Social insurance scheme needs to cover all New Zealanders - economist

July 25, 2021

Canadian economist Moshe Lander talks about decades of experience with social insurance scheme Employment Insurance in Canada.

A Canadian economist says a pay-as-you-go insurance scheme does provide a safety net for those who lose their jobs, but it’s a system susceptible to political whims.

During the Budget in May, Finance Minister Grant Robertson announced the Government was looking to create an ACC-style unemployment insurance scheme and Q+A understands Canada’s model is one of the schemes being assessed.

While New Zealand’s system is still on the drawing board — with big business, trade unions, and the Government tasked with designing it — Canada has had Employment Insurance (EI) since the 1930s.

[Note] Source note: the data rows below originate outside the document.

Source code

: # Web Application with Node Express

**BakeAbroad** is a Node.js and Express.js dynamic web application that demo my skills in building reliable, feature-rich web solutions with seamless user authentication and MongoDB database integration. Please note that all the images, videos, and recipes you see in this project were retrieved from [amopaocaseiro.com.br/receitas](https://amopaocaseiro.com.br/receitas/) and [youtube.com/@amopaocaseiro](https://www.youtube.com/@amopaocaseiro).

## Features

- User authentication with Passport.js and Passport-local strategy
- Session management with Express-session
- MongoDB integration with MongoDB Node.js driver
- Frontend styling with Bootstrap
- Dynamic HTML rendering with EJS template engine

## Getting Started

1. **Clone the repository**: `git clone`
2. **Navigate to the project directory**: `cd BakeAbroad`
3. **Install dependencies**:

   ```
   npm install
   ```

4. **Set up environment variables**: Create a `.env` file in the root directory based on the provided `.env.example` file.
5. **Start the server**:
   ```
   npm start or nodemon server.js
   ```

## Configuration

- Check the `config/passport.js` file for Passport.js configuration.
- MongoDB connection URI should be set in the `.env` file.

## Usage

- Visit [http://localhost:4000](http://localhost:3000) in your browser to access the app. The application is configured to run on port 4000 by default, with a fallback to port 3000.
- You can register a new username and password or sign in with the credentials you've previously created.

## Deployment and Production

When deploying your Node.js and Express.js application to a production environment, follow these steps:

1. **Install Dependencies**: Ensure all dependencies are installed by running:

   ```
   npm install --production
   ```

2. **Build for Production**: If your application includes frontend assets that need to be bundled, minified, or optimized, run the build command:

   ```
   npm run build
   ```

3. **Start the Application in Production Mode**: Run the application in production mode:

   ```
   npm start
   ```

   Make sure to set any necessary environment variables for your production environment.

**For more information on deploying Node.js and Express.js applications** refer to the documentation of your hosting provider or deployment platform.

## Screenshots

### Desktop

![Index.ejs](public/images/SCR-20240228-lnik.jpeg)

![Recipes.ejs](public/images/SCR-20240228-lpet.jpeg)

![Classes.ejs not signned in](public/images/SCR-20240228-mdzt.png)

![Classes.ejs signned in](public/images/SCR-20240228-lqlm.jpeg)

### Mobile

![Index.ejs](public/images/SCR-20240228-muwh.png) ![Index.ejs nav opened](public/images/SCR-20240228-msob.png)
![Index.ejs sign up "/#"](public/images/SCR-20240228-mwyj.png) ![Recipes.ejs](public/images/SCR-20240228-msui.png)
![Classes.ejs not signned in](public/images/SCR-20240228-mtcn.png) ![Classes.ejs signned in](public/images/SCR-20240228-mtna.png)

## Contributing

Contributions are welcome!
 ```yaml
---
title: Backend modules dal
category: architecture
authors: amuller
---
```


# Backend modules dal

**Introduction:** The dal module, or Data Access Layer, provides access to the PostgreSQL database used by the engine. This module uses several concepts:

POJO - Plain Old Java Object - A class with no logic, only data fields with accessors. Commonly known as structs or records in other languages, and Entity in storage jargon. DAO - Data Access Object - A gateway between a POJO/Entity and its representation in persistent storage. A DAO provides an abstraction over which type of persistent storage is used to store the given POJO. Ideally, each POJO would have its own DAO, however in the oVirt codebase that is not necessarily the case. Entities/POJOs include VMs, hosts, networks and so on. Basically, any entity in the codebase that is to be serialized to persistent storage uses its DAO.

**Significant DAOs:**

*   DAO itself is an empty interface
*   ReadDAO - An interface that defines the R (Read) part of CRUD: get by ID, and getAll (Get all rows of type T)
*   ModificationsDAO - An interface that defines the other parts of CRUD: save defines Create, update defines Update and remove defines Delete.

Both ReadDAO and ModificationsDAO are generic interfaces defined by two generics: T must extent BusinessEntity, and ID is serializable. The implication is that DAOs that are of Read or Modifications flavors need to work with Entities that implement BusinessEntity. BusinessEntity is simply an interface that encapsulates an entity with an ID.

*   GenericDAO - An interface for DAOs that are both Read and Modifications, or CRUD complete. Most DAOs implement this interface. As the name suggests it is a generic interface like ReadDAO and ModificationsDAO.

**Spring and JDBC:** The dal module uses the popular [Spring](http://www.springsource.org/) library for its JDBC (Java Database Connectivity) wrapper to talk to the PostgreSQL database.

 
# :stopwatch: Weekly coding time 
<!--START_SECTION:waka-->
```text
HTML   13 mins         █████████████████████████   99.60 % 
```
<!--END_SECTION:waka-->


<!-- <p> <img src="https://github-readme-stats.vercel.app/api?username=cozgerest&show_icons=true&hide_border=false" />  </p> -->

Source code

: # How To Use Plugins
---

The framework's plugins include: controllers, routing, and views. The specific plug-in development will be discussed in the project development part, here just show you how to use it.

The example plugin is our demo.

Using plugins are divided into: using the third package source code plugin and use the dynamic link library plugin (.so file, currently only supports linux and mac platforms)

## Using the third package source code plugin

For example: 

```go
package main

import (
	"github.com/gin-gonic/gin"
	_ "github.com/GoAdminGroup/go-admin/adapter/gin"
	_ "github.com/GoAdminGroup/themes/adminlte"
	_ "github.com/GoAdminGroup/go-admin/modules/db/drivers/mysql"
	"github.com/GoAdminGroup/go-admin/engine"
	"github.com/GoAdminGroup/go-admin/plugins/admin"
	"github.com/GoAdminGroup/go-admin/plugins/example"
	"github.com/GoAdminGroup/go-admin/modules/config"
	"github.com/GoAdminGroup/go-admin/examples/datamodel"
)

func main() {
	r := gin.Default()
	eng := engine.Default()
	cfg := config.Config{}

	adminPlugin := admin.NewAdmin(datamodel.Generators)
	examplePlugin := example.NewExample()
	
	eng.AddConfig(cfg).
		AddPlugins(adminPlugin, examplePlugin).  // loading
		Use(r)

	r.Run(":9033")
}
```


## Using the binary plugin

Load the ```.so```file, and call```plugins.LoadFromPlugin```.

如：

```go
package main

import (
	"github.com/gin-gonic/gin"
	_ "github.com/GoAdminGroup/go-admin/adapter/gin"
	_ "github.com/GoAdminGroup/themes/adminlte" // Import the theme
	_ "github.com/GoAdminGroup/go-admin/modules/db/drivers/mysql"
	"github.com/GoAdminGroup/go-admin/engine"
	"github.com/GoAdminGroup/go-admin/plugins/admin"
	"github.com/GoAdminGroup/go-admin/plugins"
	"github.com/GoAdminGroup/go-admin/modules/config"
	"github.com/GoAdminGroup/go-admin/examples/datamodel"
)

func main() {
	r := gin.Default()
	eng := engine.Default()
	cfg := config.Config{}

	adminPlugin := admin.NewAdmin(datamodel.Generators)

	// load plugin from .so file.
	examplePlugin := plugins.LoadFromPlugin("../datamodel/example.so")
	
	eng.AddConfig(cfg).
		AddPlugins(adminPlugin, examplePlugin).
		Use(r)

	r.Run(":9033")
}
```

Moshe Lander, a senior lecturer of economics at Concordia University in Montreal, told Q+A that the Canadian scheme "started off as something very simple that if you are out of a job, you qualify" but that over time, exemptions, exceptions, add ons and so on, had made it increasingly complex.

And who or what is or isn’t covered had become very political.

"The positive thing is that it provides a safety net ... that’s probably why New Zealand is considering it, right. Especially in times of uncertainty, people lose their jobs and you need to know that you're going to be able to put bread on the table and feed the family and be able to maintain some semblance of a life. In that extent it’s worked exceptionally well."

In Canada, employees and employers both contribute five per cent of the wages each, up to a predetermined limit. People who lose their jobs are eligible for support, Lander explained.

"It’s usually not 100% of your income. The idea is you don't want to make it too generous, that you don't go looking for a job but you don't want to make it so un-generous that you feel you have to grab the first job along the way either.

"And so every politician will constantly tweak with that as a new party comes in, this is something that they want to review depending on whether they’re left or right of centre."

Canadian economist Moshe Lander.

Lander warns that there are other pitfalls in introducing such a scheme on the back of a huge economic shock such as Covid-19.

"You don't want to introduce policy at the height of a crisis or on the back end of a crisis because usually what you end up doing is you introduce something that's overly generous.

"And so while it seems reasonable in the time, especially when everybody's afraid, a few years down the line when you realise that because you're using this pay as you go system, what's gonna happen is, you're not gonna have the money to keep paying for those generous benefits ...," Lander said.

"So the best thing to do is a slow, gradual introduction where it starts off not particularly generous, not particularly long, merely to kind of trial balloon and see how people get used to it. And then you can increase the generosity as the economy recovers."